Dataset items:
━━━━━━━━
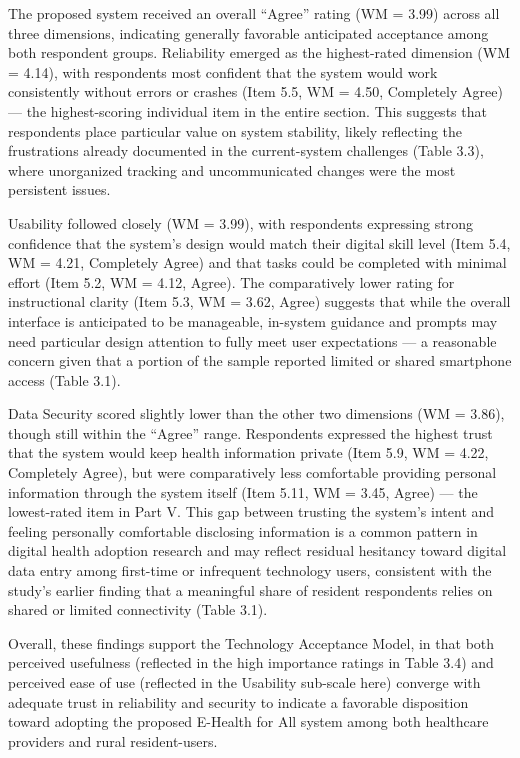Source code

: \documentclass{research}
\begin{document}
\begin{table}[H]
\vspace{4pt}
\caption{Perceived Acceptability of the Proposed System}
\end{table}

The proposed system received an overall ``Agree'' rating (WM = 3.99) across all three dimensions, indicating generally favorable anticipated acceptance among both respondent groups. Reliability emerged as the highest-rated dimension (WM = 4.14), with respondents most confident that the system would work consistently without errors or crashes (Item 5.5, WM = 4.50, Completely Agree) --- the highest-scoring individual item in the entire section. This suggests that respondents place particular value on system stability, likely reflecting the frustrations already documented in the current-system challenges (Table 3.3), where unorganized tracking and uncommunicated changes were the most persistent issues.

Usability followed closely (WM = 3.99), with respondents expressing strong confidence that the system's design would match their digital skill level (Item 5.4, WM = 4.21, Completely Agree) and that tasks could be completed with minimal effort (Item 5.2, WM = 4.12, Agree). The comparatively lower rating for instructional clarity (Item 5.3, WM = 3.62, Agree) suggests that while the overall interface is anticipated to be manageable, in-system guidance and prompts may need particular design attention to fully meet user expectations --- a reasonable concern given that a portion of the sample reported limited or shared smartphone access (Table 3.1).

Data Security scored slightly lower than the other two dimensions (WM = 3.86), though still within the ``Agree'' range. Respondents expressed the highest trust that the system would keep health information private (Item 5.9, WM = 4.22, Completely Agree), but were comparatively less comfortable providing personal information through the system itself (Item 5.11, WM = 3.45, Agree) --- the lowest-rated item in Part V. This gap between trusting the system's intent and feeling personally comfortable disclosing information is a common pattern in digital health adoption research and may reflect residual hesitancy toward digital data entry among first-time or infrequent technology users, consistent with the study's earlier finding that a meaningful share of resident respondents relies on shared or limited connectivity (Table 3.1).

Overall, these findings support the Technology Acceptance Model, in that both perceived usefulness (reflected in the high importance ratings in Table 3.4) and perceived ease of use (reflected in the Usability sub-scale here) converge with adequate trust in reliability and security to indicate a favorable disposition toward adopting the proposed E-Health for All system among both healthcare providers and rural resident-users.
\end{document}
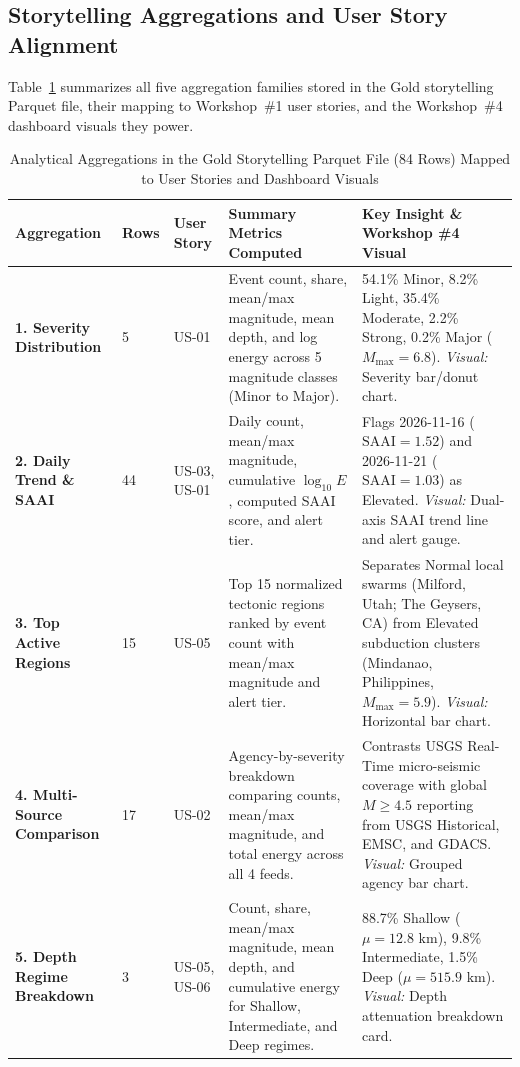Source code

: \subsection{Storytelling Aggregations and User Story Alignment}
Table~\ref{tab:storytelling_aggs} summarizes all five aggregation families stored in the Gold storytelling Parquet file, their mapping to Workshop~\#1 user stories, and the Workshop~\#4 dashboard visuals they power.

\begin{table}[!t]
\centering
\caption{Analytical Aggregations in the Gold Storytelling Parquet File (84 Rows) Mapped to User Stories and Dashboard Visuals}
\label{tab:storytelling_aggs}
\footnotesize
\renewcommand{\arraystretch}{1.15}
\begin{tabularx}{\textwidth}{p{2.5cm} p{0.7cm} p{1.6cm} p{4.5cm} X}
\toprule
\textbf{Aggregation} & \textbf{Rows} & \textbf{User Story} & \textbf{Summary Metrics Computed} & \textbf{Key Insight \& Workshop \#4 Visual} \\
\midrule
\textbf{1. Severity Distribution} & 5 & US-01 & Event count, share, mean/max magnitude, mean depth, and log energy across 5 magnitude classes (Minor to Major). & 54.1\% Minor, 8.2\% Light, 35.4\% Moderate, 2.2\% Strong, 0.2\% Major ($M_{\max}=6.8$). \textit{Visual:} Severity bar/donut chart. \\
\textbf{2. Daily Trend \& SAAI} & 44 & US-03, US-01 & Daily count, mean/max magnitude, cumulative $\log_{10} E$, computed SAAI score, and alert tier. & Flags 2026-11-16 ($\text{SAAI}=1.52$) and 2026-11-21 ($\text{SAAI}=1.03$) as Elevated. \textit{Visual:} Dual-axis SAAI trend line and alert gauge. \\
\textbf{3. Top Active Regions} & 15 & US-05 & Top 15 normalized tectonic regions ranked by event count with mean/max magnitude and alert tier. & Separates Normal local swarms (Milford, Utah; The Geysers, CA) from Elevated subduction clusters (Mindanao, Philippines, $M_{\max}=5.9$). \textit{Visual:} Horizontal bar chart. \\
\textbf{4. Multi-Source Comparison} & 17 & US-02 & Agency-by-severity breakdown comparing counts, mean/max magnitude, and total energy across all 4 feeds. & Contrasts USGS Real-Time micro-seismic coverage with global $M \ge 4.5$ reporting from USGS Historical, EMSC, and GDACS. \textit{Visual:} Grouped agency bar chart. \\
\textbf{5. Depth Regime Breakdown} & 3 & US-05, US-06 & Count, share, mean/max magnitude, mean depth, and cumulative energy for Shallow, Intermediate, and Deep regimes. & 88.7\% Shallow ($\mu=12.8\text{ km}$), 9.8\% Intermediate, 1.5\% Deep ($\mu=515.9\text{ km}$). \textit{Visual:} Depth attenuation breakdown card. \\
\bottomrule
\end{tabularx}
\end{table}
━━━━━━━━
[Task directions]: Leave the pictures out and copy the rest of the data exactly.

[Solution to this exercise]:
Source code

: \documentclass{research}
\begin{document}
\begin{table}[H]
\vspace{4pt}
\caption{Perceived Acceptability of the Proposed System}
\end{table}

The proposed system received an overall ``Agree'' rating (WM = 3.99) across all three dimensions, indicating generally favorable anticipated acceptance among both respondent groups. Reliability emerged as the highest-rated dimension (WM = 4.14), with respondents most confident that the system would work consistently without errors or crashes (Item 5.5, WM = 4.50, Completely Agree) --- the highest-scoring individual item in the entire section. This suggests that respondents place particular value on system stability, likely reflecting the frustrations already documented in the current-system challenges (Table 3.3), where unorganized tracking and uncommunicated changes were the most persistent issues.

Usability followed closely (WM = 3.99), with respondents expressing strong confidence that the system's design would match their digital skill level (Item 5.4, WM = 4.21, Completely Agree) and that tasks could be completed with minimal effort (Item 5.2, WM = 4.12, Agree). The comparatively lower rating for instructional clarity (Item 5.3, WM = 3.62, Agree) suggests that while the overall interface is anticipated to be manageable, in-system guidance and prompts may need particular design attention to fully meet user expectations --- a reasonable concern given that a portion of the sample reported limited or shared smartphone access (Table 3.1).

Data Security scored slightly lower than the other two dimensions (WM = 3.86), though still within the ``Agree'' range. Respondents expressed the highest trust that the system would keep health information private (Item 5.9, WM = 4.22, Completely Agree), but were comparatively less comfortable providing personal information through the system itself (Item 5.11, WM = 3.45, Agree) --- the lowest-rated item in Part V. This gap between trusting the system's intent and feeling personally comfortable disclosing information is a common pattern in digital health adoption research and may reflect residual hesitancy toward digital data entry among first-time or infrequent technology users, consistent with the study's earlier finding that a meaningful share of resident respondents relies on shared or limited connectivity (Table 3.1).

Overall, these findings support the Technology Acceptance Model, in that both perceived usefulness (reflected in the high importance ratings in Table 3.4) and perceived ease of use (reflected in the Usability sub-scale here) converge with adequate trust in reliability and security to indicate a favorable disposition toward adopting the proposed E-Health for All system among both healthcare providers and rural resident-users.
\end{document}
Source code

: \subsection{Storytelling Aggregations and User Story Alignment}
Table~\ref{tab:storytelling_aggs} summarizes all five aggregation families stored in the Gold storytelling Parquet file, their mapping to Workshop~\#1 user stories, and the Workshop~\#4 dashboard visuals they power.

\begin{table}[!t]
\centering
\caption{Analytical Aggregations in the Gold Storytelling Parquet File (84 Rows) Mapped to User Stories and Dashboard Visuals}
\label{tab:storytelling_aggs}
\footnotesize
\renewcommand{\arraystretch}{1.15}
\begin{tabularx}{\textwidth}{p{2.5cm} p{0.7cm} p{1.6cm} p{4.5cm} X}
\toprule
\textbf{Aggregation} & \textbf{Rows} & \textbf{User Story} & \textbf{Summary Metrics Computed} & \textbf{Key Insight \& Workshop \#4 Visual} \\
\midrule
\textbf{1. Severity Distribution} & 5 & US-01 & Event count, share, mean/max magnitude, mean depth, and log energy across 5 magnitude classes (Minor to Major). & 54.1\% Minor, 8.2\% Light, 35.4\% Moderate, 2.2\% Strong, 0.2\% Major ($M_{\max}=6.8$). \textit{Visual:} Severity bar/donut chart. \\
\textbf{2. Daily Trend \& SAAI} & 44 & US-03, US-01 & Daily count, mean/max magnitude, cumulative $\log_{10} E$, computed SAAI score, and alert tier. & Flags 2026-11-16 ($\text{SAAI}=1.52$) and 2026-11-21 ($\text{SAAI}=1.03$) as Elevated. \textit{Visual:} Dual-axis SAAI trend line and alert gauge. \\
\textbf{3. Top Active Regions} & 15 & US-05 & Top 15 normalized tectonic regions ranked by event count with mean/max magnitude and alert tier. & Separates Normal local swarms (Milford, Utah; The Geysers, CA) from Elevated subduction clusters (Mindanao, Philippines, $M_{\max}=5.9$). \textit{Visual:} Horizontal bar chart. \\
\textbf{4. Multi-Source Comparison} & 17 & US-02 & Agency-by-severity breakdown comparing counts, mean/max magnitude, and total energy across all 4 feeds. & Contrasts USGS Real-Time micro-seismic coverage with global $M \ge 4.5$ reporting from USGS Historical, EMSC, and GDACS. \textit{Visual:} Grouped agency bar chart. \\
\textbf{5. Depth Regime Breakdown} & 3 & US-05, US-06 & Count, share, mean/max magnitude, mean depth, and cumulative energy for Shallow, Intermediate, and Deep regimes. & 88.7\% Shallow ($\mu=12.8\text{ km}$), 9.8\% Intermediate, 1.5\% Deep ($\mu=515.9\text{ km}$). \textit{Visual:} Depth attenuation breakdown card. \\
\bottomrule
\end{tabularx}
\end{table}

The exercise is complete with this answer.